9:16 (Vlad): But, you know, and to be fair, we were . . . we were . . . uh . . . I think there was legitimate sort of turmoil in the markets. Like these are events with these meme stocks and there was a lot of activity, so there probably is some amount of extra risk in the system that warrants higher requirements so it’s not entirely unreasonable.”

**Now square this with Vlad’s earlier comments during the interview:**

4:02 (Vlad): The request was around $3 billion dollars. Um, which is, an order of magnitude of what it typically is. Right so, um.

4:17 (Musk): This seems like this sounds like an unprecedented increase in the demand for capital. What formula did they use to calculate that?

4:25 (Vlad): Well, um, yeah, just to give context Robinhood up until that point has raised, uh, you know a little bit around $2 billion in total venture capital up until now. So, it’s a big number. Like $2 billion dollars is a large number right. So, um, basically, the, and, you know, and I, the details are, we don’t have the full details, it’s a little bit of an opaque formula but there’s a component called the “VAR” of it, which is “Value at Risk” and, um, that’s based on some fairly quantitative things although it’s not fully transparent, but it’s not kind of publicly shared. So, uh, there are ways to reverse engineer it but it’s not kind of publicly shared. And then there’s a special component that’s discretionary and that kind of acts like a multiplier. And, um, basically . . .

5:24 (Musk): Discretionary, like meaning it is just their opinion.

5:29 (Vlad): Yeah, there, uh, it’s a little bit, I mean I’m sure there’s something definitely more than just their opinion.

The full interview is available on YouTube.
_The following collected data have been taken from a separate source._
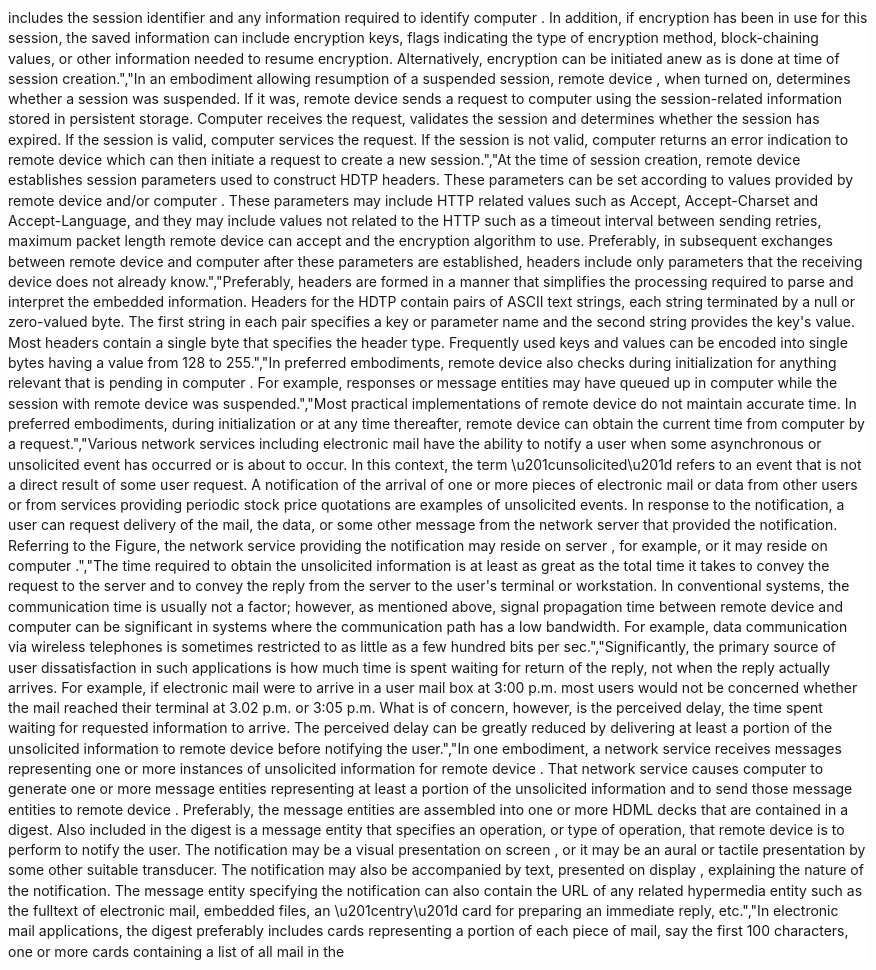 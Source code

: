 includes the session identifier and any information required to identify computer . In addition, if encryption has been in use for this session, the saved information can include encryption keys, flags indicating the type of encryption method, block-chaining values, or other information needed to resume encryption. Alternatively, encryption can be initiated anew as is done at time of session creation.","In an embodiment allowing resumption of a suspended session, remote device , when turned on, determines whether a session was suspended. If it was, remote device  sends a request to computer  using the session-related information stored in persistent storage. Computer  receives the request, validates the session and determines whether the session has expired. If the session is valid, computer  services the request. If the session is not valid, computer  returns an error indication to remote device  which can then initiate a request to create a new session.","At the time of session creation, remote device  establishes session parameters used to construct HDTP headers. These parameters can be set according to values provided by remote device  and\/or computer . These parameters may include HTTP related values such as Accept, Accept-Charset and Accept-Language, and they may include values not related to the HTTP such as a timeout interval between sending retries, maximum packet length remote device  can accept and the encryption algorithm to use. Preferably, in subsequent exchanges between remote device  and computer  after these parameters are established, headers include only parameters that the receiving device does not already know.","Preferably, headers are formed in a manner that simplifies the processing required to parse and interpret the embedded information. Headers for the HDTP contain pairs of ASCII text strings, each string terminated by a null or zero-valued byte. The first string in each pair specifies a key or parameter name and the second string provides the key's value. Most headers contain a single byte that specifies the header type. Frequently used keys and values can be encoded into single bytes having a value from 128 to 255.","In preferred embodiments, remote device  also checks during initialization for anything relevant that is pending in computer . For example, responses or message entities may have queued up in computer  while the session with remote device  was suspended.","Most practical implementations of remote device  do not maintain accurate time. In preferred embodiments, during initialization or at any time thereafter, remote device  can obtain the current time from computer  by a request.","Various network services including electronic mail have the ability to notify a user when some asynchronous or unsolicited event has occurred or is about to occur. In this context, the term \u201cunsolicited\u201d refers to an event that is not a direct result of some user request. A notification of the arrival of one or more pieces of electronic mail or data from other users or from services providing periodic stock price quotations are examples of unsolicited events. In response to the notification, a user can request delivery of the mail, the data, or some other message from the network server that provided the notification. Referring to the Figure, the network service providing the notification may reside on server , for example, or it may reside on computer .","The time required to obtain the unsolicited information is at least as great as the total time it takes to convey the request to the server and to convey the reply from the server to the user's terminal or workstation. In conventional systems, the communication time is usually not a factor; however, as mentioned above, signal propagation time between remote device  and computer  can be significant in systems where the communication path has a low bandwidth. For example, data communication via wireless telephones is sometimes restricted to as little as a few hundred bits per sec.","Significantly, the primary source of user dissatisfaction in such applications is how much time is spent waiting for return of the reply, not when the reply actually arrives. For example, if electronic mail were to arrive in a user mail box at 3:00 p.m. most users would not be concerned whether the mail reached their terminal at 3.02 p.m. or 3:05 p.m. What is of concern, however, is the perceived delay, the time spent waiting for requested information to arrive. The perceived delay can be greatly reduced by delivering at least a portion of the unsolicited information to remote device  before notifying the user.","In one embodiment, a network service receives messages representing one or more instances of unsolicited information for remote device . That network service causes computer  to generate one or more message entities representing at least a portion of the unsolicited information and to send those message entities to remote device . Preferably, the message entities are assembled into one or more HDML decks that are contained in a digest. Also included in the digest is a message entity that specifies an operation, or type of operation, that remote device  is to perform to notify the user. The notification may be a visual presentation on screen , or it may be an aural or tactile presentation by some other suitable transducer. The notification may also be accompanied by text, presented on display , explaining the nature of the notification. The message entity specifying the notification can also contain the URL of any related hypermedia entity such as the fulltext of electronic mail, embedded files, an \u201centry\u201d card for preparing an immediate reply, etc.","In electronic mail applications, the digest preferably includes cards representing a portion of each piece of mail, say the first 100 characters, one or more cards containing a list of all mail in the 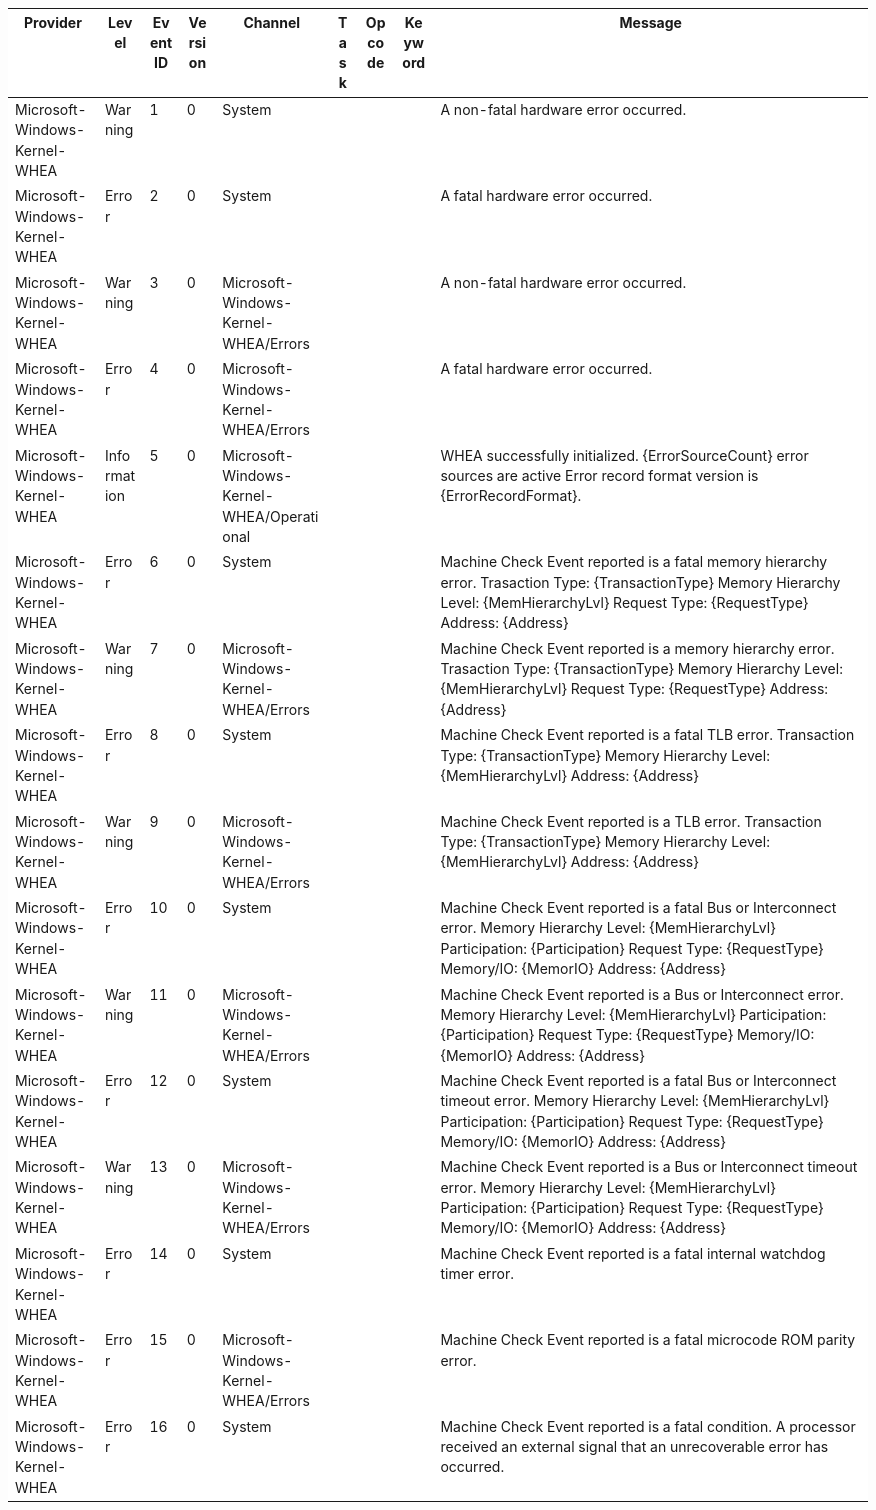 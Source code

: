 Provider                       |  Level        |  Event ID  |  Version  |  Channel                                    |  Task  |  Opcode  |  Keyword                 |  Message
-------------------------------|---------------|------------|-----------|---------------------------------------------|--------|----------|--------------------------|----------------------------------------------------------------------------------------------------------------------------------------------------------------------------------------------------------------------------------------------------------------------------------------------------
Microsoft-Windows-Kernel-WHEA  |  Warning      |  1         |  0        |  System                                     |        |          |                          |  A non-fatal hardware error occurred.
Microsoft-Windows-Kernel-WHEA  |  Error        |  2         |  0        |  System                                     |        |          |                          |  A fatal hardware error occurred.
Microsoft-Windows-Kernel-WHEA  |  Warning      |  3         |  0        |  Microsoft-Windows-Kernel-WHEA/Errors       |        |          |                          |  A non-fatal hardware error occurred.
Microsoft-Windows-Kernel-WHEA  |  Error        |  4         |  0        |  Microsoft-Windows-Kernel-WHEA/Errors       |        |          |                          |  A fatal hardware error occurred.
Microsoft-Windows-Kernel-WHEA  |  Information  |  5         |  0        |  Microsoft-Windows-Kernel-WHEA/Operational  |        |          |                          |  WHEA successfully initialized.   {ErrorSourceCount} error sources are active   Error record format version is {ErrorRecordFormat}.
Microsoft-Windows-Kernel-WHEA  |  Error        |  6         |  0        |  System                                     |        |          |                          |  Machine Check Event reported is a fatal memory hierarchy error. Trasaction Type: {TransactionType} Memory Hierarchy Level: {MemHierarchyLvl} Request Type: {RequestType} Address: {Address}
Microsoft-Windows-Kernel-WHEA  |  Warning      |  7         |  0        |  Microsoft-Windows-Kernel-WHEA/Errors       |        |          |                          |  Machine Check Event reported is a memory hierarchy error. Trasaction Type: {TransactionType} Memory Hierarchy Level: {MemHierarchyLvl} Request Type: {RequestType} Address: {Address}
Microsoft-Windows-Kernel-WHEA  |  Error        |  8         |  0        |  System                                     |        |          |                          |  Machine Check Event reported is a fatal TLB error. Transaction Type: {TransactionType} Memory Hierarchy Level: {MemHierarchyLvl} Address: {Address}
Microsoft-Windows-Kernel-WHEA  |  Warning      |  9         |  0        |  Microsoft-Windows-Kernel-WHEA/Errors       |        |          |                          |  Machine Check Event reported is a TLB error. Transaction Type: {TransactionType} Memory Hierarchy Level: {MemHierarchyLvl} Address: {Address}
Microsoft-Windows-Kernel-WHEA  |  Error        |  10        |  0        |  System                                     |        |          |                          |  Machine Check Event reported is a fatal Bus or Interconnect error. Memory Hierarchy Level: {MemHierarchyLvl} Participation: {Participation} Request Type: {RequestType} Memory/IO: {MemorIO} Address: {Address}
Microsoft-Windows-Kernel-WHEA  |  Warning      |  11        |  0        |  Microsoft-Windows-Kernel-WHEA/Errors       |        |          |                          |  Machine Check Event reported is a Bus or Interconnect error. Memory Hierarchy Level: {MemHierarchyLvl} Participation: {Participation} Request Type: {RequestType} Memory/IO: {MemorIO} Address: {Address}
Microsoft-Windows-Kernel-WHEA  |  Error        |  12        |  0        |  System                                     |        |          |                          |  Machine Check Event reported is a fatal Bus or Interconnect timeout error. Memory Hierarchy Level: {MemHierarchyLvl} Participation: {Participation} Request Type: {RequestType} Memory/IO: {MemorIO} Address: {Address}
Microsoft-Windows-Kernel-WHEA  |  Warning      |  13        |  0        |  Microsoft-Windows-Kernel-WHEA/Errors       |        |          |                          |  Machine Check Event reported is a Bus or Interconnect timeout error. Memory Hierarchy Level: {MemHierarchyLvl} Participation: {Participation} Request Type: {RequestType} Memory/IO: {MemorIO} Address: {Address}
Microsoft-Windows-Kernel-WHEA  |  Error        |  14        |  0        |  System                                     |        |          |                          |  Machine Check Event reported is a fatal internal watchdog timer error.
Microsoft-Windows-Kernel-WHEA  |  Error        |  15        |  0        |  Microsoft-Windows-Kernel-WHEA/Errors       |        |          |                          |  Machine Check Event reported is a fatal microcode ROM parity error.
Microsoft-Windows-Kernel-WHEA  |  Error        |  16        |  0        |  System                                     |        |          |                          |  Machine Check Event reported is a fatal condition. A processor received an external signal that an unrecoverable error has occurred.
Search: “Elon Musk Grills Robinhood CEO Vlad Full Interview on Clubhouse.” Can’t post the link.


Vlad is asked by this “consortium” to post $3 billion, 150% of Robinhood’s entire venture capital amount, at three in the morning, or presumably, trading will not be cleared. However, Vlad doesn’t “really know the details” of this “consortium,” but decides it’s a good idea to deposit over a billion dollars in capital anyway. Moreover, this so called “consortium” apparently by contract can demand whatever they want to. I guess every reasonable CEO posts almost a billion dollars when asked by a group of people he doesn’t really know too much about (around $700 million to be exact). Yes, the figure was later negotiated down.

Further, this “discretionary” posting requirement is completely absent in Robinhood’s explanation to clients:

How do clearinghouses determine how much is required?

It’s pretty technical, but the process basically works as follows: clearinghouses look at a firm’s customer holdings as a portfolio. They use a volatility multiplier, looking at specific stocks, to quantify their risk.” See https://blog.robinhood.com/news/2021/1/29/what-happened-this-week.

I mean, man, is it really “technical” if the capital requirement can also be an “opinion,” that is, discretionary? That was conveniently left out. The fact is this: Vlad said one thing but omitted another. Why.

TLDR/ The Rub: What is Big Money? It’s $63 fucking trillion dollars. The point here is not to peddle some unsupported conspiracy. The point is to expose an apparent conflict of interest and demand those in charge of our markets to reestablish public confidence. If you’re going to take away the People’s literal “buy button,” the People better have a right to know why. Don’t pull a fast one on the working people at 3 a.m. in the morning.

Edit: Some of you smooth brained folks actually think I’m saying this company is valued at $63T. READ the post.